The input:
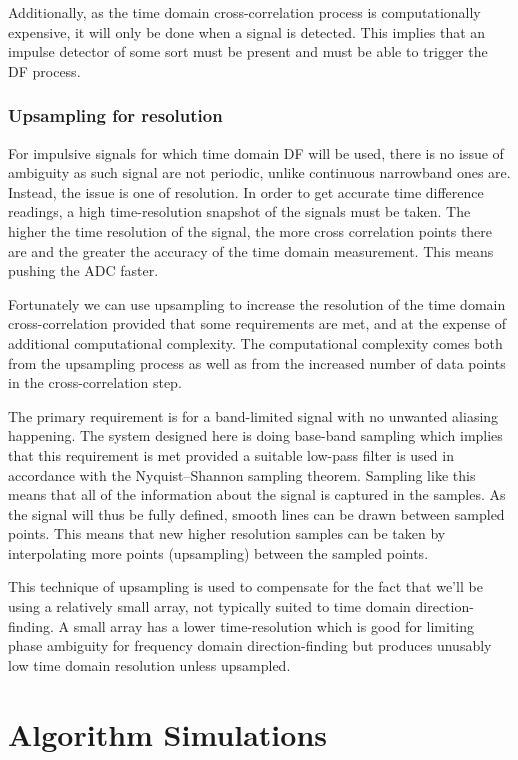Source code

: Additionally, as the time domain cross-correlation process is computationally expensive, it will only be done when a signal is detected. This implies that an impulse detector of some sort must be present and must be able to trigger the DF process.

\subsubsection{Upsampling for resolution}
For impulsive signals for which time domain DF will be used, there is no issue of ambiguity as such signal are not periodic, unlike continuous narrowband ones are. Instead, the issue is one of resolution. In order to get accurate time difference readings, a high time-resolution snapshot of the signals must be taken. The higher the time resolution of the signal, the more cross correlation points there are and the greater the accuracy of the time domain measurement. This means pushing the ADC faster.

Fortunately we can use upsampling to increase the resolution of the time domain cross-correlation provided that some requirements are met, and at the expense of additional computational complexity. The computational complexity comes both from the upsampling process as well as from the increased number of data points in the cross-correlation step.

The primary requirement is for a band-limited signal with no unwanted aliasing happening. The system designed here is doing base-band sampling which implies that this requirement is met provided a suitable low-pass filter is used in accordance with the Nyquist–Shannon sampling theorem. Sampling like this means that all of the information about the signal is captured in the samples. As the signal will thus be fully defined, smooth lines can be drawn between sampled points. This means that new higher resolution samples can be taken by interpolating more points (upsampling) between the sampled points.

This technique of upsampling is used to compensate for the fact that we'll be using a relatively small array, not typically suited to time domain direction-finding. A small array has a lower time-resolution which is good for limiting phase ambiguity for frequency domain direction-finding but produces unusably low time domain resolution unless upsampled.

\section{Algorithm Simulations}
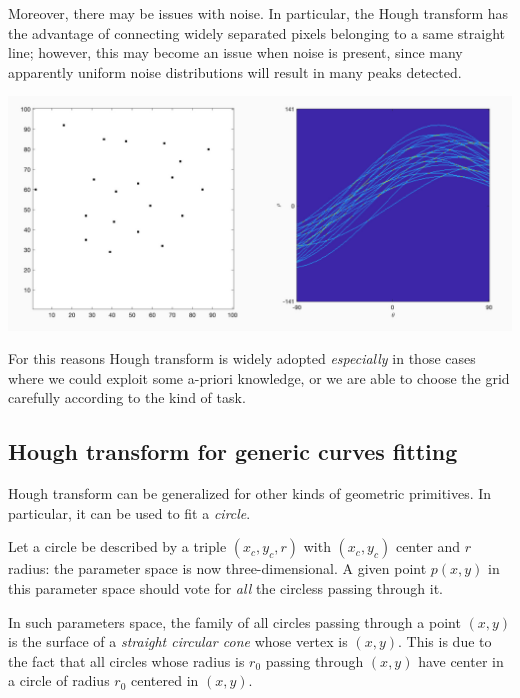 \documentclass[10pt]{report}
\begin{document}
Moreover, there may be issues with noise. In particular, the Hough
transform has the advantage of connecting widely separated pixels
belonging to a same straight line; however, this may become an issue
when noise is present, since many apparently uniform noise distributions
will result in many peaks detected.

\begin{center}
\includegraphics[width=.9\linewidth]{./pics/fit/hough-counterexample.jpg}
\end{center}

For this reasons Hough transform is widely adopted \emph{especially} in those
cases where we could exploit some a-priori knowledge, or we are able to
choose the grid carefully according to the kind of task.

\subsection{Hough transform for generic curves fitting}
\label{sec:orgb309e34}
Hough transform can be generalized for other kinds of geometric
primitives. In particular, it can be used to fit a \emph{circle}.

Let a circle be described by a triple \((x_c, y_c, r)\) with
\((x_c,y_c)\) center and \(r\) radius: the parameter space is now
three-dimensional. A given point \(p(x,y)\) in this parameter space
should vote for \emph{all} the circless passing through it.

In such parameters space, the family of all circles passing through a
point \((x, y)\) is the surface of a \emph{straight circular cone} whose
vertex is \((x, y)\). This is due to the fact that all circles whose
radius is \(r_0\) passing through \((x, y)\) have center in a circle of
radius \(r_0\) centered in \((x, y)\).
\end{document}
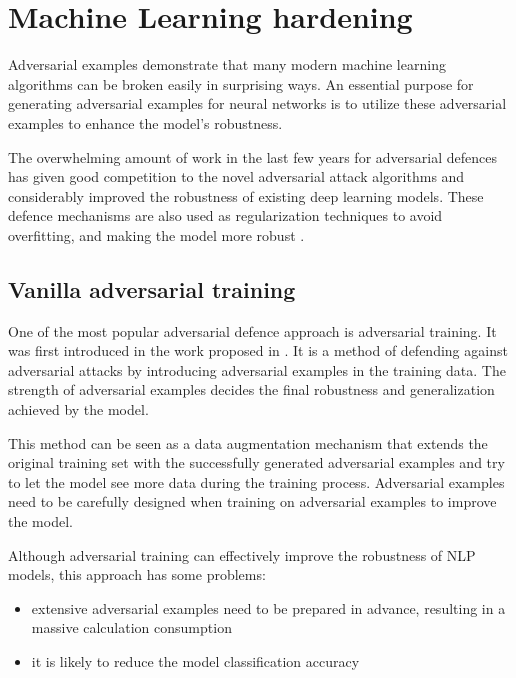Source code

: \section{Machine Learning hardening}\label{sec:ml-hardening}
Adversarial examples demonstrate that many modern machine learning algorithms can be broken easily in surprising ways. 
An essential purpose for generating adversarial examples for neural networks is to utilize these adversarial examples to enhance the model's robustness.

The overwhelming amount of work in the last few years for adversarial defences has given good competition to the novel adversarial attack algorithms and considerably improved the robustness of existing deep learning models. These defence mechanisms are also used as regularization techniques to avoid overfitting, and making the model more robust \cite{https://doi.org/10.48550/arxiv.2203.06414}.

\subsection{Vanilla adversarial training}\label{subsec:adversarial-training}
One of the most popular adversarial defence approach is adversarial training.
It was first introduced in the work proposed in \cite{goodfellow2014explaining}. 
It is a method of defending against adversarial attacks by introducing adversarial examples in the training data. 
The strength of adversarial examples decides the final robustness and generalization achieved by the model.

This method can be seen as a data augmentation mechanism that extends the original training set with the successfully generated adversarial examples and try to let the model see more data during the training process.
Adversarial examples need to be carefully designed when training on adversarial examples to improve the model.

Although adversarial training can effectively improve the robustness of NLP models, this approach has some problems: 
\begin{itemize}
    \item extensive adversarial examples need to be prepared in advance, resulting in a massive calculation consumption
    \item it is likely to reduce the model classification accuracy
\end{itemize}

Your objective: From the records above, pull every line that carries the word "need".

Result of this exercise:
Adversarial examples need to be carefully designed when training on adversarial examples to improve the model.
    \item extensive adversarial examples need to be prepared in advance, resulting in a massive calculation consumption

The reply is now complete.